Intermediate precision
When evaluating quantitative analytical quality control methods regarding their fitness for purpose during method validation, the validation parameter “intermediate precision” must also be considered. The term “intermediate precision” might also appear under the following names:
- within-laboratory reproducibility or intralaboratory reproducibility
- within-lab(oratory) / within-device precision
- inter-assay precision / between-run precision
and might include
- day-to-day precision (between-day precision / inter-day precision), analyst-to-analyst-precision, instrument-to-instrument precision…
As can be seen from the different names and by the definition of the ICH Q2(R1) method validation guideline1, intermediate precision is a parameter that evaluates the variability in the results generated by different influences within one lab which will occur in the future routine analysis, such as performing the analysis by different analysts, on different days, using different instruments, lots of reagents or columns… It should be highlighted that apart from these variations, replicate measurements using the same measurement procedure and the same sample within the same lab could be / are made for intermediate precision. This is similar to repeatability which is evaluated under the same operating conditions over a short interval of time; whereas intermediate precision is evaluated over an extended period of time considered the variations mentioned above.
Intermediate precision as part of precision in general is giving us an indication of the degree of scatter of the results due to underlying random errors. Therefore, intermediate precision can be expressed by the relative standard deviation. Considering more variable conditions than applied for repeatability experiments, it is easily understandable that the relative standard deviation calculated for intermediate precision experiments is usually larger than the one observed for the repeatability experiments.
Data evaluation should be illustrated by the following examples. Image two analysts are performing a content determination of a drug substance, they are both doing 6 measurements at the same day while using the same instrument and are getting these results:
Measurement | Content [mg] | Mean [mg] | SD [mg] | RSD [%] | |
Analyst 1 | 1 | 1.44 | 1.46 | 0.019 | 1.29 |
2 | 1.46 | ||||
3 | 1.45 | ||||
4 | 1.49 | ||||
5 | 1.45 | ||||
6 | 1.44 | ||||
Analyst 2 | 1 | 1.49 | 1.48 | 0.008 | 0.55 |
2 | 1.48 | ||||
3 | 1.49 | ||||
4 | 1.47 | ||||
5 | 1.48 | ||||
6 | 1.49 | ||||
Intermediate precision (n=12) | 1.47 | 0.020 | 1.38 |
The mean values are quite similar in this example, but the variation of the results is slightly higher for analyst 1, which might be due to his operation.

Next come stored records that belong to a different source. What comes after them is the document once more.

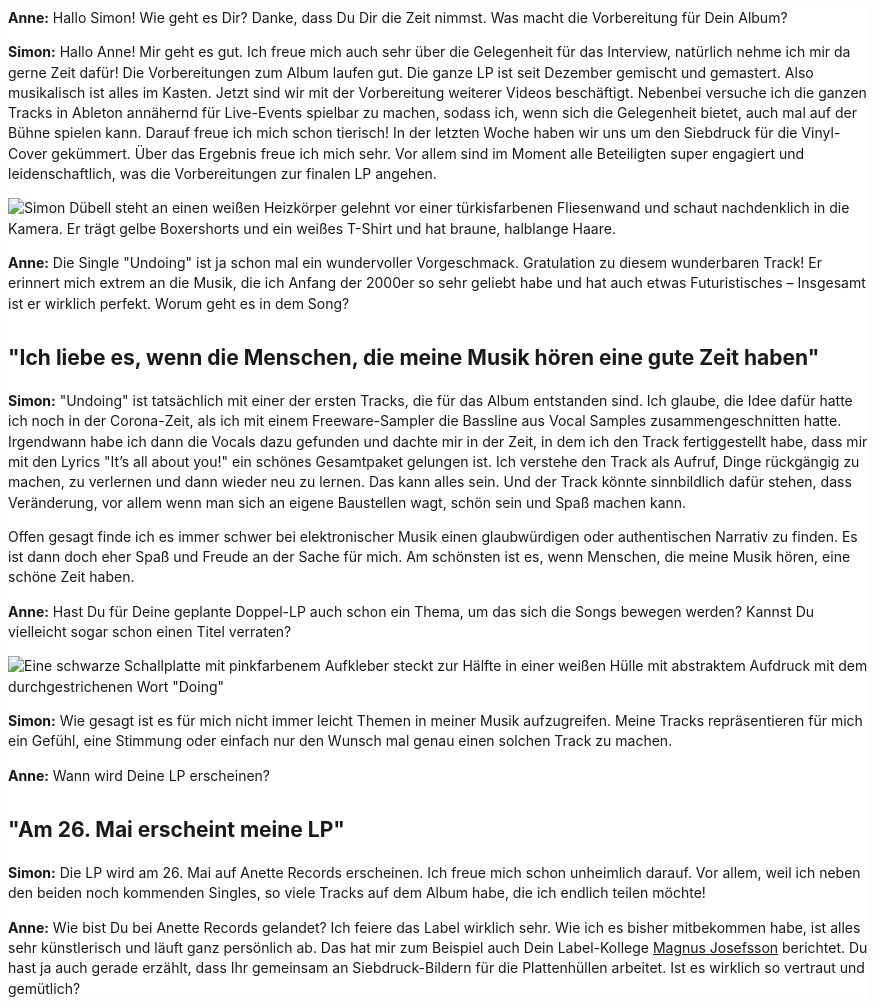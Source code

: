 **Anne:** Hallo Simon! Wie geht es Dir? Danke, dass Du Dir die Zeit nimmst. Was macht die Vorbereitung für Dein Album?

**Simon:** Hallo Anne! Mir geht es gut. Ich freue mich auch sehr über die Gelegenheit für das Interview, natürlich nehme ich mir da gerne Zeit dafür! Die Vorbereitungen zum Album laufen gut. Die ganze LP ist seit Dezember gemischt und gemastert. Also musikalisch ist alles im Kasten. Jetzt sind wir mit der Vorbereitung weiterer Videos beschäftigt. Nebenbei versuche ich die ganzen Tracks in Ableton annähernd für Live-Events spielbar zu machen, sodass ich, wenn sich die Gelegenheit bietet, auch mal auf der Bühne spielen kann. Darauf freue ich mich schon tierisch! In der letzten Woche haben wir uns um den Siebdruck für die Vinyl-Cover gekümmert. Über das Ergebnis freue ich mich sehr. Vor allem sind im Moment alle Beteiligten super engagiert und leidenschaftlich, was die Vorbereitungen zur finalen LP angehen.

![Simon Dübell steht an einen weißen Heizkörper gelehnt vor einer türkisfarbenen Fliesenwand und schaut nachdenklich in die Kamera. Er trägt gelbe Boxershorts und ein weißes T-Shirt und hat braune, halblange Haare.](https://storage.googleapis.com/cardamonchai-media/2023-05-10/simon-duebell-interview-soundsvegan-anne-reis-5-jpg-imagine-d8e8e8_9fbfc0_768_1024/640.webp 'Simon Dübell')

**Anne:** Die Single "Undoing" ist ja schon mal ein wundervoller Vorgeschmack. Gratulation zu diesem wunderbaren Track! Er erinnert mich extrem an die Musik, die ich Anfang der 2000er so sehr geliebt habe und hat auch etwas Futuristisches – Insgesamt ist er wirklich perfekt. Worum geht es in dem Song?

## "Ich liebe es, wenn die Menschen, die meine Musik hören eine gute Zeit haben"

**Simon:** "Undoing" ist tatsächlich mit einer der ersten Tracks, die für das Album entstanden sind. Ich glaube, die Idee dafür hatte ich noch in der Corona-Zeit, als ich mit einem Freeware-Sampler die Bassline aus Vocal Samples zusammengeschnitten hatte. Irgendwann habe ich dann die Vocals dazu gefunden und dachte mir in der Zeit, in dem ich den Track fertiggestellt habe, dass mir mit den Lyrics "It’s all about you!" ein schönes Gesamtpaket gelungen ist. Ich verstehe den Track als Aufruf, Dinge rückgängig zu machen, zu verlernen und dann wieder neu zu lernen. Das kann alles sein. Und der Track könnte sinnbildlich dafür stehen, dass Veränderung, vor allem wenn man sich an eigene Baustellen wagt, schön sein und Spaß machen kann.

Offen gesagt finde ich es immer schwer bei elektronischer Musik einen glaubwürdigen oder authentischen Narrativ zu finden. Es ist dann doch eher Spaß und Freude an der Sache für mich. Am schönsten ist es, wenn Menschen, die meine Musik hören, eine schöne Zeit haben.

**Anne:** Hast Du für Deine geplante Doppel-LP auch schon ein Thema, um das sich die Songs bewegen werden? Kannst Du vielleicht sogar schon einen Titel verraten?

![Eine schwarze Schallplatte mit pinkfarbenem Aufkleber steckt zur Hälfte in einer weißen Hülle mit abstraktem Aufdruck mit dem durchgestrichenen Wort "Doing"](https://storage.googleapis.com/cardamonchai-media/2023-05-10/simon-duebell-interview-soundsvegan-anne-reis-3-jpg-imagine-a8a898_969292_1024_768/640.webp 'Simon Dübell – "Undoing"')

**Simon:** Wie gesagt ist es für mich nicht immer leicht Themen in meiner Musik aufzugreifen. Meine Tracks repräsentieren für mich ein Gefühl, eine Stimmung oder einfach nur den Wunsch mal genau einen solchen Track zu machen.

**Anne:** Wann wird Deine LP erscheinen?

## "Am 26. Mai erscheint meine LP"

**Simon:** Die LP wird am 26. Mai auf Anette Records erscheinen. Ich freue mich schon unheimlich darauf. Vor allem, weil ich neben den beiden noch kommenden Singles, so viele Tracks auf dem Album habe, die ich endlich teilen möchte!

**Anne:** Wie bist Du bei Anette Records gelandet? Ich feiere das Label wirklich sehr. Wie ich es bisher mitbekommen habe, ist alles sehr künstlerisch und läuft ganz persönlich ab. Das hat mir zum Beispiel auch Dein Label-Kollege [Magnus Josefsson](https://soundsvegan.com/2021/05/magnus-josefsson-anette-halbe-stunde/) berichtet. Du hast ja auch gerade erzählt, dass Ihr gemeinsam an Siebdruck-Bildern für die Plattenhüllen arbeitet. Ist es wirklich so vertraut und gemütlich?
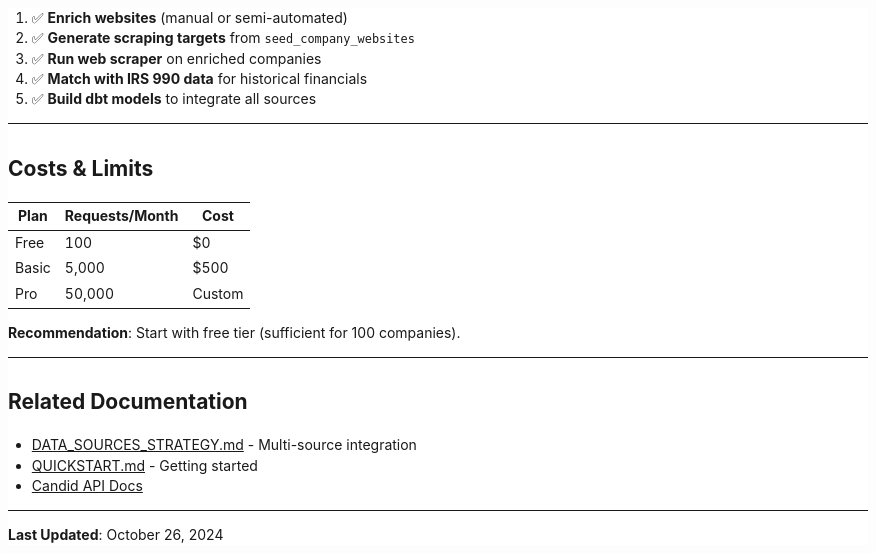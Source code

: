 1. ✅ **Enrich websites** (manual or semi-automated)
2. ✅ **Generate scraping targets** from `seed_company_websites`
3. ✅ **Run web scraper** on enriched companies
4. ✅ **Match with IRS 990 data** for historical financials
5. ✅ **Build dbt models** to integrate all sources

---

## Costs & Limits

| Plan | Requests/Month | Cost |
|------|----------------|------|
| Free | 100 | $0 |
| Basic | 5,000 | $500 |
| Pro | 50,000 | Custom |

**Recommendation**: Start with free tier (sufficient for 100 companies).

---

## Related Documentation

- [DATA_SOURCES_STRATEGY.md](DATA_SOURCES_STRATEGY.md) - Multi-source integration
- [QUICKSTART.md](../QUICKSTART.md) - Getting started
- [Candid API Docs](https://developer.candid.org/reference/essentials-v3-api)

---

**Last Updated**: October 26, 2024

This can be seen by the standard deviation (SD) as well as by the relative standard deviation (RSD).
To underline the importance to use the relative standard deviation for the evaluation of intermediate precision, check the next example. Image the same scenario as before, but analyst 2 is performing his analysis on a different instrument:
Measurement | Content [mg] | Mean [mg] | SD [mg] | RSD [%] | |
Analyst 1 | 1 | 1.44 | 1.46 | 0.019 | 1.29 |
2 | 1.46 | ||||
3 | 1.45 | ||||
4 | 1.49 | ||||
5 | 1.45 | ||||
6 | 1.44 | ||||
Analyst 2 | 1 | 1.35 | 1.35 | 0.008 | 0.56 |
2 | 1.34 | ||||
3 | 1.35 | ||||
4 | 1.36 | ||||
5 | 1.34 | ||||
6 | 1.35 | ||||
Intermediate precision (n=12) | 1.40 | 0.057 | 4.09 |
It can be seen that analyst 2 is as precise as before (when you are just looking at his SD and RSD), but that there is obviously a strong influence of the second instrument (seen by the higher RSD which connects scatter and mean value).

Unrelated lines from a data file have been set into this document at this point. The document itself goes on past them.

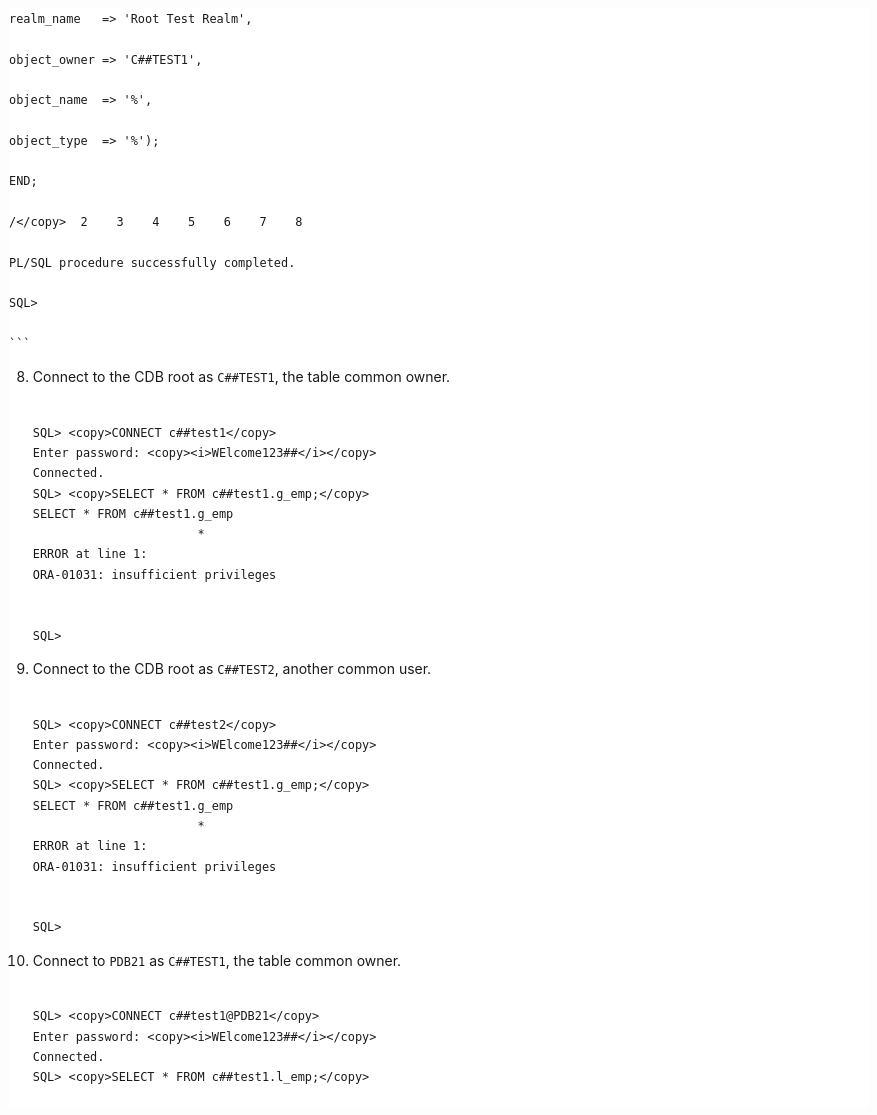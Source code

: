     realm_name   => 'Root Test Realm',
  
    object_owner => 'C##TEST1',
  
    object_name  => '%',
  
    object_type  => '%');
  
    END;
  
    /</copy>  2    3    4    5    6    7    8
  
    PL/SQL procedure successfully completed.
  
    SQL>
  
    ```

8. Connect to the CDB root as `C##TEST1`, the table common owner.

    ```
    
    SQL> <copy>CONNECT c##test1</copy>
    Enter password: <copy><i>WElcome123##</i></copy>
    Connected.
    SQL> <copy>SELECT * FROM c##test1.g_emp;</copy>
    SELECT * FROM c##test1.g_emp
                           *
    ERROR at line 1:
    ORA-01031: insufficient privileges
    
    
    SQL>
    
    ```

9. Connect to the CDB root as `C##TEST2`, another common user.

    ```
    
    SQL> <copy>CONNECT c##test2</copy>
    Enter password: <copy><i>WElcome123##</i></copy>
    Connected.
    SQL> <copy>SELECT * FROM c##test1.g_emp;</copy>
    SELECT * FROM c##test1.g_emp
                           *
    ERROR at line 1:
    ORA-01031: insufficient privileges
    
    
    SQL>
    
    ```

10. Connect to `PDB21` as `C##TEST1`, the table common owner. 

    ```
    
    SQL> <copy>CONNECT c##test1@PDB21</copy>
    Enter password: <copy><i>WElcome123##</i></copy>
    Connected.
    SQL> <copy>SELECT * FROM c##test1.l_emp;</copy>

For evaluating the data, you might also think about comparing two data sets (e.g. made by two analysts, comprising e.g. 6 measurements each, as in the example above) by statistical tests to show that they don’t differ significantly. I recommend avoiding such an approach, as it might occur in case of little scatter within each series and the small sample (e.g. n = 12) that the test results in a significant difference which leads to a problem in argumentation.
Also, according to the ICH Q2(R1) guideline, it not necessary (but still usual practice) to study each variation individually, instead using a so-called matrix approach is encouraged.

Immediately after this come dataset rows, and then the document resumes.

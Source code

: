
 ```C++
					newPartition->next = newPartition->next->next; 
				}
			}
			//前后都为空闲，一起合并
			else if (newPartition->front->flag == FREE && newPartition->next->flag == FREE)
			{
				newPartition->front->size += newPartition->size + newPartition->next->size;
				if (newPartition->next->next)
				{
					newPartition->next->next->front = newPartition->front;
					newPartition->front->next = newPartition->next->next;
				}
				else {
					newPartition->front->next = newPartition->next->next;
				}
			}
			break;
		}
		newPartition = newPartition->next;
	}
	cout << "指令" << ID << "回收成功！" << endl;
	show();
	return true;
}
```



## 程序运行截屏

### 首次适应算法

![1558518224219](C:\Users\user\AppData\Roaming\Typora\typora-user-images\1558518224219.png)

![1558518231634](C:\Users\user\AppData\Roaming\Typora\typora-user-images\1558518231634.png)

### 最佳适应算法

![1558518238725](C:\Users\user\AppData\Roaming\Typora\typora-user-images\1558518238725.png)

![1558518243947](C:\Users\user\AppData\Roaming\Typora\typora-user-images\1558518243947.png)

Considering the ongoing efforts of not performing method validation as “ticking check lists” just following generic approaches, but rather respecting QbD principles such as a risk-based evaluation of the important method influencing factors, it will be interesting on how this will be implemented by the new ICH Q14 guideline.
1 According to the ICH Q2(R1) “intermediate precision expresses within-laboratories variations: different days, different analysts, different equipment, etc”.